Key Sentence:
- These MA designers rewrite the fashion rules for a future posthuman utopia from mystical digital fantasy to gruesome inflatable fiction.
Fashion students at the Royal College of Artwork years into the future. Most fashion schools begin and end with womenswear, menswear, textiles – IRL fashion anyway – RCA students can also enroll in dressless clothing and digital mysticism courses.
A discipline that goes beyond just gender but the physical body in general. As a result, many students design posthuman social utopias in which the principles of time and space have collapsed and create incredibly creative and transporting collections, but only slightly hurt the brain when you think about them.
The same originality and resilience that emerges from the graduation collections of the Central Saint Martins and Westminster graduation groups are equally palpable at Royal College. And it is appropriate not to mention that these “collections” – many of which do not include clothes – were collected in the same year from blockades and intense loneliness. But maybe this is a pillar of innovation.

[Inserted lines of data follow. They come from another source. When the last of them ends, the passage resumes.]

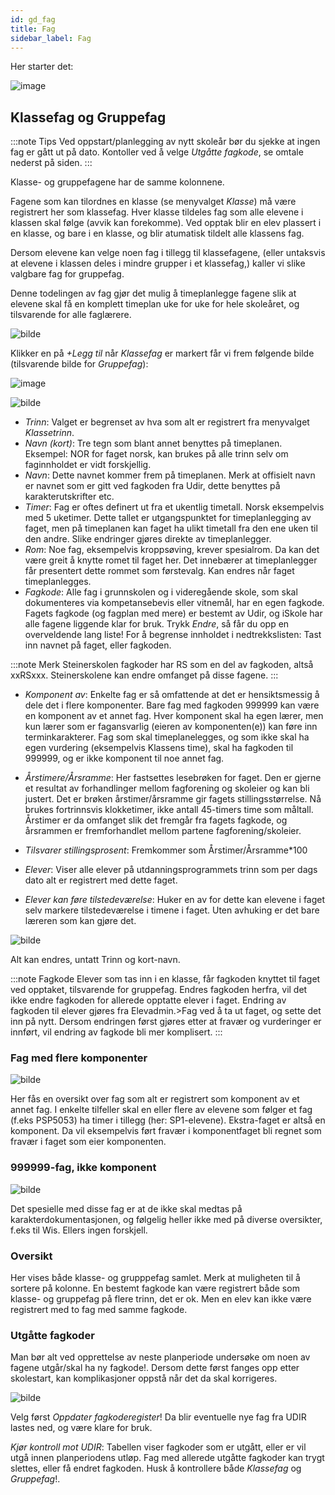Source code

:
 ```yaml
---
id: gd_fag
title: Fag
sidebar_label: Fag
---
```


Her starter det:

![image](https://github.com/BarmanHanssen/iskole/assets/80097133/a3738e48-fd7b-4bf1-a113-97a5c4aa6c08)

## Klassefag og Gruppefag

:::note Tips
Ved oppstart/planlegging av nytt skoleår bør du sjekke at ingen fag er gått ut på dato. Kontoller ved å velge _Utgåtte fagkode_, se omtale nederst på siden.
:::

Klasse- og gruppefagene har de samme kolonnene.

Fagene som kan tilordnes en klasse (se menyvalget _Klasse_) må være registrert her som klassefag. Hver klasse tildeles fag som alle elevene i klassen skal følge (avvik kan forekomme). Ved opptak blir en elev plassert i en klasse, og bare i en klasse, og blir atumatisk tildelt alle klassens fag.

Dersom elevene kan velge noen fag i tillegg til klassefagene, (eller untaksvis at elevene i klassen deles i mindre grupper i et klassefag,) kaller vi slike valgbare fag for gruppefag.

Denne todelingen av fag gjør det mulig å timeplanlegge fagene slik at elevene skal få en komplett timeplan uke for uke for hele skoleåret, og tilsvarende for alle  faglærere.

![bilde](https://user-images.githubusercontent.com/80097133/148217099-db9f8d2c-d627-4a13-814a-ef3103f40efa.png)

Klikker en på _+Legg til_ når _Klassefag_ er markert får vi frem følgende bilde (tilsvarende bilde for _Gruppefag_):

![image](https://github.com/BarmanHanssen/iskole/assets/80097133/2e81ab11-2b2f-47ff-942f-afeabca93d55)



![bilde](https://user-images.githubusercontent.com/80097133/148051512-459f58df-eb82-42dc-9084-2741a80e8c4d.png)

- _Trinn_: Valget er begrenset av hva som alt er registrert fra menyvalget _Klassetrinn_.
- _Navn (kort)_: Tre tegn som blant annet benyttes på timeplanen. Eksempel: NOR for faget norsk, kan brukes på alle trinn selv om faginnholdet er vidt forskjellig.
- _Navn_: Dette navnet kommer frem på timeplanen. Merk at offisielt navn er navnet som er gitt ved fagkoden fra Udir, dette benyttes på karakterutskrifter etc.
- _Timer_: Fag er oftes definert ut fra et ukentlig timetall. Norsk eksempelvis med 5 uketimer. Dette tallet er utgangspunktet for timeplanlegging av faget, men på timeplanen kan faget ha ulikt timetall fra den ene uken til den andre. Slike endringer gjøres direkte av timeplanlegger.
- _Rom_: Noe fag, eksempelvis kroppsøving, krever spesialrom. Da kan det være greit å knytte romet til faget her. Det innebærer at timeplanlegger får presentert dette rommet som førstevalg. Kan endres når faget timeplanlegges.
- _Fagkode_: Alle fag i grunnskolen og i videregående skole, som skal dokumenteres via kompetansebevis eller vitnemål,  har en egen fagkode. Fagets fagkode (og fagplan med mere) er bestemt av Udir, og iSkole har alle fagene liggende klar for bruk. Trykk _Endre_, så får du opp en overveldende lang liste! For å begrense innholdet i nedtrekkslisten: Tast inn navnet på faget, eller fagkoden. 

:::note Merk 
Steinerskolen fagkoder har RS som en del av fagkoden, altså xxRSxxx. Steinerskolene kan endre omfanget på disse fagene.
:::

- _Komponent av_: Enkelte fag  er så omfattende at det er hensiktsmessig å dele det i flere komponenter. Bare fag med fagkoden 999999 kan være en komponent av et annet fag. Hver komponent skal ha egen lærer, men kun lærer som er fagansvarlig (eieren av komponenten(e)) kan føre inn terminkarakterer. 
Fag som skal timeplanelegges, og som ikke skal ha egen vurdering (eksempelvis Klassens time), skal ha fagkoden til 999999, og er ikke komponent til noe annet fag.

- _Årstimere/Årsramme_: Her fastsettes lesebrøken for faget. Den er gjerne et resultat av forhandlinger mellom fagforening og skoleier og kan bli justert. Det er brøken årstimer/årsramme gir fagets stillingsstørrelse. Nå brukes fortrinnsvis klokketimer, ikke antall 45-timers time som måltall. Årstimer er da omfanget slik det fremgår fra fagets fagkode, og årsrammen er fremforhandlet mellom partene fagforening/skoleier.

- _Tilsvarer stillingsprosent_: Fremkommer som Årstimer/Årsramme*100

- _Elever_: Viser alle elever på utdanningsprogrammets trinn som per dags dato alt er registrert med dette faget.

- _Elever kan føre tilstedeværelse_: Huker en av for dette kan elevene i faget selv markere tilstedeværelse i timene i faget. Uten avhuking er det bare læreren som kan gjøre det.

![bilde](https://user-images.githubusercontent.com/80097133/148216979-4a70e97a-f144-4965-90fa-2c32c94b88e9.png)

Alt kan endres, untatt Trinn og kort-navn. 

:::note Fagkode
Elever som tas inn i en klasse, får fagkoden knyttet til faget ved opptaket, tilsvarende for gruppefag. Endres fagkoden herfra, vil det ikke endre fagkoden for allerede opptatte elever i faget. Endring av fagkoden til elever gjøres fra Elevadmin.>Fag ved å ta ut faget, og sette det inn på nytt. Dersom endringen først gjøres etter at fravær og vurderinger er innført, vil endring av fagkode bli mer komplisert.
:::

### Fag med flere komponenter

![bilde](https://user-images.githubusercontent.com/80097133/148037649-05605fdd-6d6f-4fd0-9c82-05146c6f4296.png)

Her fås en oversikt over fag som alt er registrert som komponent av et annet fag. I enkelte tilfeller skal en eller flere av elevene som følger et fag (f.eks PSP5053) ha timer i tillegg (her: SP1-elevene). Ekstra-faget er altså en komponent. Da vil eksempelvis ført fravær i komponentfaget bli regnet som fravær i faget som eier komponenten.

### 999999-fag, ikke komponent

![bilde](https://user-images.githubusercontent.com/80097133/148039601-e0a285a0-3e6a-4384-9363-3c0f3c2e9cd7.png)

Det spesielle med disse fag er at de ikke skal medtas på karakterdokumentasjonen, og følgelig heller ikke med på diverse oversikter, f.eks til Wis. Ellers ingen forskjell.

### Oversikt
Her vises både klasse- og grupppefag samlet. Merk at muligheten til å sortere på kolonne. En bestemt fagkode kan være registrert både som klasse- og gruppefag på flere trinn, det er ok. Men en elev kan ikke være registrert med to fag med samme fagkode.

### Utgåtte fagkoder

Man bør alt ved opprettelse av neste planperiode undersøke om noen av fagene utgår/skal ha ny fagkode!. Dersom dette først fanges opp etter skolestart, kan komplikasjoner oppstå når det da skal korrigeres.

![bilde](https://user-images.githubusercontent.com/80097133/148227777-d2027624-be2f-4743-b5cc-2d258dfc011f.png)

Velg først _Oppdater fagkoderegister_! Da blir eventuelle nye fag fra UDIR lastes ned, og være klare for bruk.

_Kjør kontroll mot UDIR_: Tabellen viser fagkoder som er utgått, eller er vil utgå innen planperiodens utløp. Fag med allerede utgåtte fagkoder kan trygt slettes, eller få endret fagkoden. Husk å kontrollere både  _Klassefag_ og _Gruppefag_!.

From Bea Brücker and Aurélie Fontan, who re-created the algae skin mycelium fashion system, Sam Chester’s exploration of their trance+identity via virtual pagan video games, to the construction of Zongbo Jiang’s busy digital world, these projects are testament to far beyond. It’s Line.
Among all the crazy streaks, however, there is the occasional common thread – Jiangyue He, Yunpei Li, Jungna Nana Park, and Daisy Suhwoo Park use their work to break through the paradigm of the ideal woman in society by distorting and exaggerating the female figure of Trompe le sled. Oil, explosive devices, and abdominal prostheses; Follow in the footsteps of RCA alumnus and bodybuilder Sinead O’Dwyer. Below we highlight five of these graduate designers, although they all deserve recognition.
Giselle grew up in a “patriarchal Asian family” run by a retired grandfather who is rarely seen without a suit. It “represents male chauvinism,” he says, and as such, the designer’s mission is to soften the boundaries of masculinity by reforming traditional codes for menswear.